The ongoing fragmentation of the world economy marks the likely end of an era characterized by increasing integration through trade and finance. Faced with a debt crisis that is partly the result of unregulated and volatile portfolio flows, low- and middle-income countries must impose more effective capital controls.

NEW DELHI – After four decades of fostering integration through trade and finance, the global economy has begun a painful process of fragmentation. Initially driven by wealthy countries – namely, the United States under former President Donald Trump and the United Kingdom following the Brexit referendum – several geopolitical forces have combined to accelerate the shift toward deglobalization.

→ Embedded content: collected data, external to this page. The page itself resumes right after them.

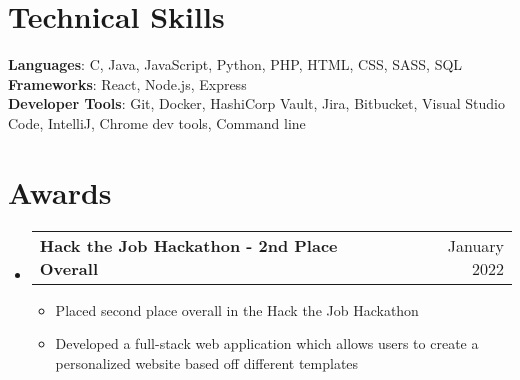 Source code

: \documentclass[letterpaper,11pt]{article}
\makeatletter
\newcommand{\resumeItem}[1]{
  \item\small{
    {#1 \vspace{-2pt}}
  }
}
\newcommand{\resumeAwardHeading}[2]{
  \vspace{-2pt}\item
    \begin{tabular*}{0.97\textwidth}[t]{l@{\extracolsep{\fill}}r}
      \textbf{#1} & #2 \\
    \end{tabular*}\vspace{-7pt}
}
\newcommand{\resumeSubHeadingListStart}{\begin{itemize}[leftmargin=0.15in, label={}]}
\newcommand{\resumeSubHeadingListEnd}{\end{itemize}}
\newcommand{\resumeItemListStart}{\begin{itemize}}
\newcommand{\resumeItemListEnd}{\end{itemize}\vspace{-5pt}}
\makeatother
\begin{document}
%
\section{Technical Skills}
 \begin{itemize}[leftmargin=0.15in, label={}]
    \small{\item{
     \textbf{Languages}{: C, Java, JavaScript, Python, PHP, HTML, CSS, SASS, SQL} \\
     \textbf{Frameworks}{: React, Node.js, Express } \\
     \textbf{Developer Tools}{: Git, Docker, HashiCorp Vault, Jira, Bitbucket, Visual Studio Code, IntelliJ, Chrome dev tools, Command line} \\
    }}
 \end{itemize}

 \section{Awards}
    \resumeSubHeadingListStart
    \resumeAwardHeading
      {Hack the Job Hackathon - 2nd Place Overall}{January 2022}
      \resumeItemListStart
        \resumeItem{Placed second place overall in the Hack the Job Hackathon}
        \resumeItem{Developed a full-stack web application which allows users to create a personalized website based off different templates}
      \resumeItemListEnd
        \resumeSubHeadingListEnd


\end{document}
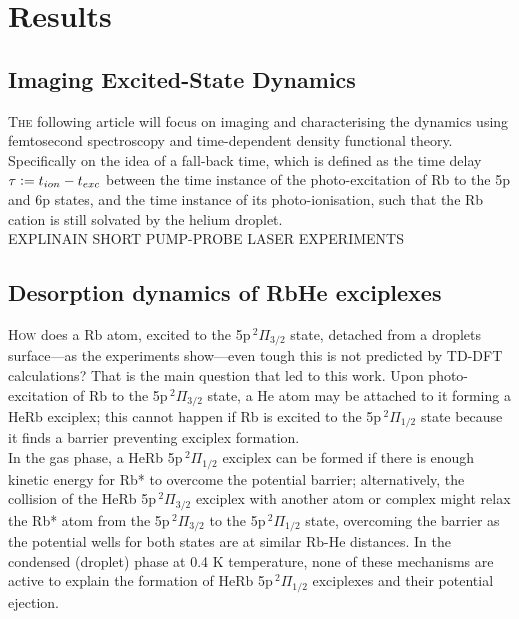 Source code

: \chapter{Results}
	\section{Imaging Excited-State Dynamics}
		\lettrine[lines=3,findent=3pt,nindent=0pt]{T}{he} following article will focus on imaging and characterising the dynamics using femtosecond spectroscopy and time-dependent density functional theory. Specifically on the idea of a fall-back time, which is defined as the time delay $\tau\vcentcolon=t_{ion}-t_{exc}$ between the time instance of the photo-excitation of Rb to the 5p and 6p states, and the time instance of its photo-ionisation, such that the Rb cation is still solvated by the helium droplet.\\
		
		EXPLINAIN SHORT PUMP-PROBE LASER EXPERIMENTS
		
		
		\cleardoublepage

	\section{Desorption dynamics of RbHe exciplexes}
		\lettrine[lines=3,findent=3pt,nindent=0pt]{H}{ow} does a Rb atom, excited to the 5p$\,^2\Pi_{3/2}$ state, detached from a droplets surface---as the experiments show---even tough this is not predicted by TD-DFT calculations? That is the main question that led to this work. Upon photo-excitation of Rb to the 5p$\,^2\Pi_{3/2}$ state, a He atom may be attached to it forming a HeRb exciplex; this cannot happen if Rb is excited to the 5p$\,^2\Pi_{1/2}$ state because it finds a barrier preventing exciplex formation.\\
		
		In the gas phase, a HeRb 5p$\,^2\Pi_{1/2}$ exciplex can be formed if there is enough kinetic energy for Rb* to overcome the potential barrier; alternatively, the collision of the HeRb 5p$\,^2\Pi_{3/2}$ exciplex with another atom or complex might relax the Rb* atom from the 5p$\,^2\Pi_{3/2}$ to the 5p$\,^2\Pi_{1/2}$ state, overcoming the barrier as the potential wells for both states are at similar Rb-He distances. In the condensed (droplet) phase at 0.4 K temperature, none of these mechanisms are active to explain the formation of HeRb 5p$\,^2\Pi_{1/2}$ exciplexes and their potential ejection.\\

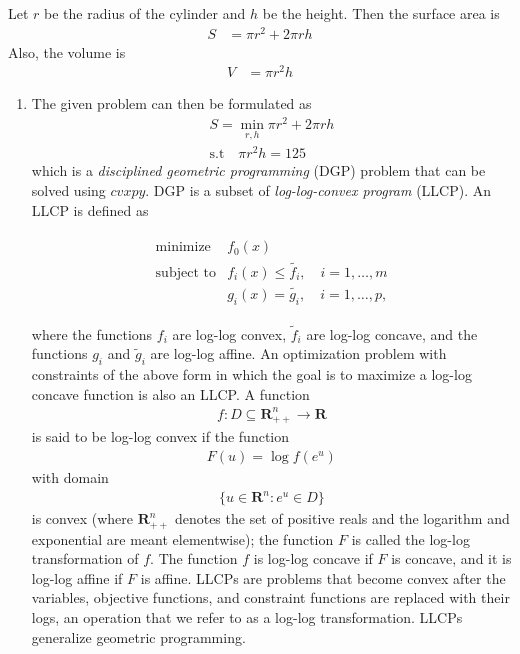 \documentclass[journal,12pt,twocolumn]{IEEEtran}
\renewcommand\thesection{\arabic{section}}
\begin{document}
\begin{enumerate}[label=\thesection.\arabic*.,ref=\thesection.\theenumi]
\solution Let $r$ be the radius of the cylinder and $h$ be the height.  Then the surface area is 
		\begin{align}
			\label{eq:opt-box-S}
			S &= \pi r^2 + 2\pi r h 
		\end{align}
		Also, the volume is 
		\begin{align}
			\label{eq:opt-box-V}
			V &= \pi r^2 h 
		\end{align}
		\begin{enumerate}
			\item 
		The given problem can then be formulated as 
		\begin{align}
			S = \min_{r,h}\pi r^2 + 2\pi r h 
			\\
			\text{s.t} \quad \pi r^2 h =125 
		\end{align}
				which is a {\em disciplined geometric programming} (DGP) problem that can be solved using $cvxpy$. DGP is a subset of 
				 {\em log-log-convex program} (LLCP). An LLCP is defined as

				\begin{equation}
\begin{split}
\begin{array}{ll}
\mbox{minimize} & f_0(x) \\
\mbox{subject to} & f_i(x) \leq \tilde{f_i}, \quad i=1, \ldots, m\\
& g_i(x) = \tilde{g_i}, \quad i=1, \ldots, p,
\end{array}
\end{split}
\end{equation}

where the functions $f_i$
				are log-log convex, $\tilde{f}_i$
 are log-log concave, and the functions $g_i$
				and $\tilde{g}_i$
 are log-log affine. An optimization problem with constraints of the above form in which the goal is to maximize a log-log concave function is also an LLCP.
A function 
				\begin{align}
 f : D \subseteq \mathbf{R}^{n}_{++} \to \mathbf{R}
				\end{align}
				is said to be log-log convex if the function
				\begin{align}
				F(u)=\log f(e^u)
				\end{align}
				with domain
				\begin{align}
				\{u \in \mathbf{R}^n : e^u \in D\}
				\end{align}
				is convex (where
$				\mathbf{R}^{n}_{++}$
				denotes the set of positive reals and the logarithm and exponential are meant elementwise); the function $F$  is called the log-log transformation of $f$. The function $f$ is log-log concave if $F$ is concave, and it is log-log affine if $F$ is affine.
				LLCPs are problems that become convex after the variables, objective functions, and constraint functions are replaced with their logs, an operation that we refer to as a log-log transformation. LLCPs generalize geometric programming.


\end{enumerate}
\end{enumerate}
\end{document}
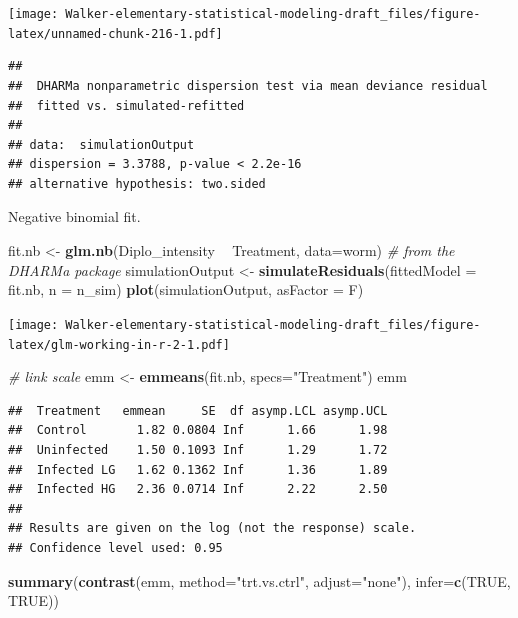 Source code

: \documentclass[]{book}
\newenvironment{Shaded}{\begin{snugshade}}{\end{snugshade}}
\newcommand{\CommentTok}[1]{\textcolor[rgb]{0.56,0.35,0.01}{\textit{#1}}}
\newcommand{\DataTypeTok}[1]{\textcolor[rgb]{0.13,0.29,0.53}{#1}}
\newcommand{\KeywordTok}[1]{\textcolor[rgb]{0.13,0.29,0.53}{\textbf{#1}}}
\newcommand{\NormalTok}[1]{#1}
\newcommand{\OperatorTok}[1]{\textcolor[rgb]{0.81,0.36,0.00}{\textbf{#1}}}
\newcommand{\OtherTok}[1]{\textcolor[rgb]{0.56,0.35,0.01}{#1}}
\newcommand{\StringTok}[1]{\textcolor[rgb]{0.31,0.60,0.02}{#1}}
\begin{document}
\texttt{[image: Walker-elementary-statistical-modeling-draft\_files/figure-latex/unnamed-chunk-216-1.pdf]}

\begin{verbatim}
## 
##  DHARMa nonparametric dispersion test via mean deviance residual
##  fitted vs. simulated-refitted
## 
## data:  simulationOutput
## dispersion = 3.3788, p-value < 2.2e-16
## alternative hypothesis: two.sided
\end{verbatim}

Negative binomial fit.

\begin{Shaded}
\begin{Highlighting}[]
\NormalTok{fit.nb <-}\StringTok{ }\KeywordTok{glm.nb}\NormalTok{(Diplo_intensity }\OperatorTok{~}\StringTok{ }\NormalTok{Treatment, }\DataTypeTok{data=}\NormalTok{worm)}
\CommentTok{# from the DHARMa package}
\NormalTok{  simulationOutput <-}\StringTok{ }\KeywordTok{simulateResiduals}\NormalTok{(}\DataTypeTok{fittedModel =}\NormalTok{ fit.nb, }\DataTypeTok{n =}\NormalTok{ n_sim)}
  \KeywordTok{plot}\NormalTok{(simulationOutput, }\DataTypeTok{asFactor =}\NormalTok{ F)}
\end{Highlighting}
\end{Shaded}

\texttt{[image: Walker-elementary-statistical-modeling-draft\_files/figure-latex/glm-working-in-r-2-1.pdf]}

\begin{Shaded}
\begin{Highlighting}[]
\CommentTok{# link scale}
\NormalTok{emm <-}\StringTok{ }\KeywordTok{emmeans}\NormalTok{(fit.nb, }\DataTypeTok{specs=}\StringTok{"Treatment"}\NormalTok{)}
\NormalTok{emm}
\end{Highlighting}
\end{Shaded}

\begin{verbatim}
##  Treatment   emmean     SE  df asymp.LCL asymp.UCL
##  Control       1.82 0.0804 Inf      1.66      1.98
##  Uninfected    1.50 0.1093 Inf      1.29      1.72
##  Infected LG   1.62 0.1362 Inf      1.36      1.89
##  Infected HG   2.36 0.0714 Inf      2.22      2.50
## 
## Results are given on the log (not the response) scale. 
## Confidence level used: 0.95
\end{verbatim}

\begin{Shaded}
\begin{Highlighting}[]
\KeywordTok{summary}\NormalTok{(}\KeywordTok{contrast}\NormalTok{(emm, }\DataTypeTok{method=}\StringTok{"trt.vs.ctrl"}\NormalTok{, }\DataTypeTok{adjust=}\StringTok{"none"}\NormalTok{), }\DataTypeTok{infer=}\KeywordTok{c}\NormalTok{(}\OtherTok{TRUE}\NormalTok{, }\OtherTok{TRUE}\NormalTok{))}
\end{Highlighting}
\end{Shaded}
\end{document}
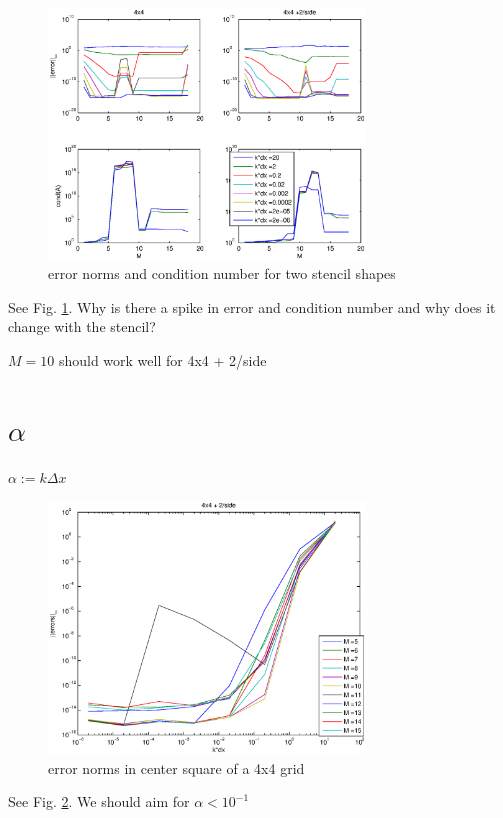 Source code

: \documentclass{article}
\begin{document}
\begin{figure}[h!]
  \begin{center}
    \includegraphics[width=0.75\textwidth]{figures/errors_and_conds_vs_M_over_kdx_4x4_and_4x4+2.eps}
    \caption{error norms and condition number for two stencil shapes}
    \label{fig:errors-and-conds}
  \end{center}
\end{figure}

See Fig. \ref{fig:errors-and-conds}.
Why is there a spike in error and condition number and why does it change with the stencil?

$M = 10$ should work well for 4x4 + 2/side

\section*{$\alpha$}
$\alpha := k \Delta x$

\begin{figure}[h!]
  \begin{center}
    \includegraphics[width=0.75\textwidth]{figures/errors_vs_kdx_over_M_4x4+2.eps}
    \caption{error norms in center square of a 4x4 grid}
    \label{fig:errors}
  \end{center}
\end{figure}


See Fig. \ref{fig:errors}. We should aim for $\alpha < 10^{-1}$
\end{document}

The fracturing of global trade could herald the fragmentation of international capital markets. COVID-19-related lockdowns and closures have disrupted global supply chains and shut down major production centers, most notably in China. Similarly, the war in Ukraine has altered trade routes and forced Western countries to find alternative suppliers of major commodities like oil, gas, wheat, and fertilizers. Western-led sanctions on Russia have further impeded trade and sharply increased food and energy prices.

But while global trade could become even more fragmented if major economies adopt protectionist policies such as border carbon taxes, financial markets remain strongly integrated. Cross-border capital flows are still largely unregulated and more volatile than ever. It’s a combination that is currently proving to be lethal for many low- and middle-income countries.